The companies came together on a deal after an extended negotiation, according to a statement Thursday, averting a threatened blackout for Dish’s 14 million subscribers. The agreement covers all 18 Viacom channels, including VH1, Spike, BET, CMT, TV Land, Nick Jr. and Nicktoons. Financial terms weren’t disclosed.

Viacom’s networks will also be carried on Dish’s Sling TV streaming services in the coming months, the companies said, without providing details.

Shares of Viacom rose 14 percent to $42.56 in New York, their biggest single-day increase since October 2008. The advance helped push the stock up 3.4 percent for the year. Dish, based in Englewood, Colorado, climbed 1.4 percent to $48.10.

“The deal certainly takes away the most major bear case on this name,” Stifel Nicolaus & Co. analyst Benjamin Mogil said in a research note. He has a buy rating on the stock.

Disputes between pay-TV providers and media companies over subscriber fees have intensified in recent years. Program suppliers seek higher carriage fees to offset rising production costs and sluggish ad revenue. TV distributors like Dish have been battling rising content costs that drive customer bills higher and push subscribers to cheaper alternatives like streaming videos from Netflix Inc. and Amazon.com Inc.

In its threat to pull its channels, New York-based Viacom said its shows account for about 20 percent of viewership on Dish and that the satellite service would suffer more customer losses as viewers find the programs on other outlets.

“Neither side can afford not to do a deal,” said Doug Creutz, an analyst at Cowen & Co., who has a market perform rating on the stock, the equivalent of a hold. “Viacom’s argument for why you can drop its channels is that, in aggregate, they deliver a lot of viewers. That works reasonably well."
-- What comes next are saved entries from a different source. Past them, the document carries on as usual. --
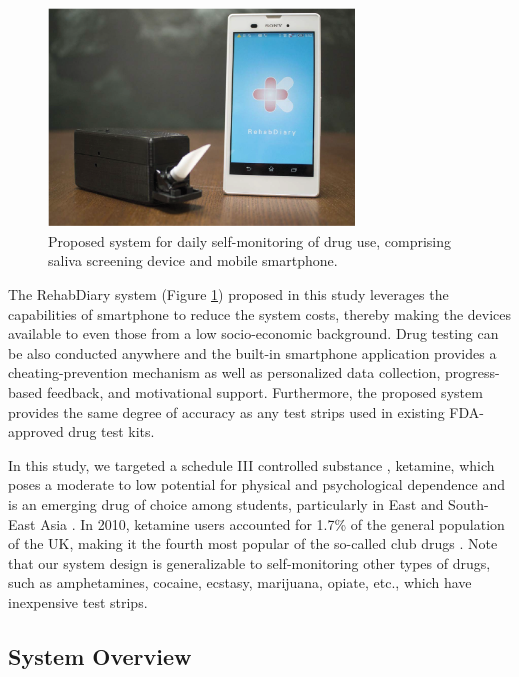 \begin{figure}[ht]
\begin{center}
\includegraphics[height=5.8cm]{image/ket/concept_photo.eps}
\caption{Proposed system for daily self-monitoring of drug use, comprising saliva screening device and mobile smartphone.}
\label{fig:overview_photo}
\end{center}
\end{figure}

The RehabDiary system (Figure \ref{fig:overview_photo}) proposed in this study leverages the capabilities of smartphone to reduce the system costs, thereby making the devices available to even those from a low socio-economic background. Drug testing can be also conducted anywhere and the built-in smartphone application provides a cheating-prevention mechanism as well as personalized data collection, progress-based feedback, and motivational support.  Furthermore, the proposed system provides the same degree of accuracy as any test strips used in existing FDA-approved drug test kits.

In this study, we targeted a schedule III controlled substance \cite{ketamine_schedule_III}, ketamine, which poses a moderate to low potential for physical and psychological dependence and is an emerging drug of choice among students, particularly in East and South-East Asia \cite{WorldDrugReport}. In 2010, ketamine users accounted for 1.7\% of the general population of the UK, making it the fourth most popular of the so-called club drugs \cite{Morgan2012}. Note that our system design is generalizable to self-monitoring other types of drugs, such as amphetamines, cocaine, ecstasy, marijuana, opiate, etc., which have inexpensive test strips.


\subsection{System Overview}


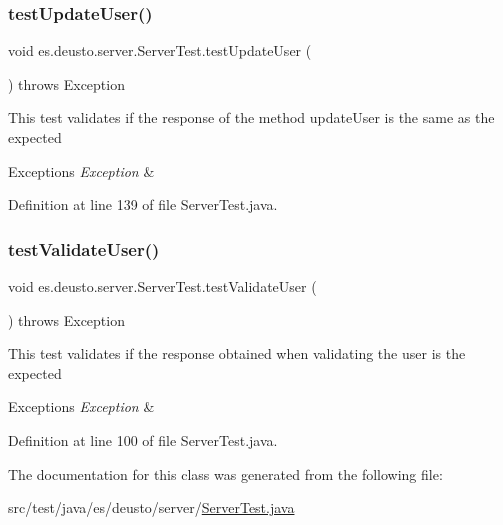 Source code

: \mbox{\label{classes_1_1deusto_1_1server_1_1_server_test_ad64ead953df265e40d07bdc0ab11137c}} 
\subsubsection{\texorpdfstring{test\+Update\+User()}{testUpdateUser()}}
{\footnotesize\ttfamily void es.\+deusto.\+server.\+Server\+Test.\+test\+Update\+User (\begin{DoxyParamCaption}{ }\end{DoxyParamCaption}) throws Exception}

This test validates if the response of the method update\+User is the same as the expected 
\begin{DoxyExceptions}{Exceptions}
{\em Exception} & \\
\hline
\end{DoxyExceptions}


Definition at line 139 of file Server\+Test.\+java.

\mbox{\label{classes_1_1deusto_1_1server_1_1_server_test_af493f29fde42af9e7d4c065f49bf8502}} 
\subsubsection{\texorpdfstring{test\+Validate\+User()}{testValidateUser()}}
{\footnotesize\ttfamily void es.\+deusto.\+server.\+Server\+Test.\+test\+Validate\+User (\begin{DoxyParamCaption}{ }\end{DoxyParamCaption}) throws Exception}

This test validates if the response obtained when validating the user is the expected 
\begin{DoxyExceptions}{Exceptions}
{\em Exception} & \\
\hline
\end{DoxyExceptions}


Definition at line 100 of file Server\+Test.\+java.



The documentation for this class was generated from the following file\+:\begin{DoxyCompactItemize}
\item 
src/test/java/es/deusto/server/\hyperlink{_server_test_8java}{Server\+Test.\+java}\end{DoxyCompactItemize}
Viacom will be at risk in future negotiations if it doesn’t improve the performance of some of its channels, Creutz said.

Relief for Viacom

Dish Chairman Charlie Ergen said Wednesday that he saw a path to an agreement and threatened to black out Viacom channels permanently if a deal wasn’t reached.

A breakup with Dish would have taken a toll on an already-challenged Viacom, which has struggled with ratings declines on cable and lackluster box-office results from its Paramount studio. Chief Executive Officer Philippe Dauman said he’s looking to sell a slice of the storied studio, a crown jewel of the movie industry that produced “The Godfather” and “Raiders of the Lost Ark.”

The accord “likely allows the company more flexibility in its options regarding Paramount,” Mogil said.

Mid-single digit annual increases in fees would be a win for Viacom, said Paul Sweeney, an analyst at Bloomberg Intelligence.

“The days of high single digit to low double increases are likely over for most programmers,” Sweeney said in an e-mail.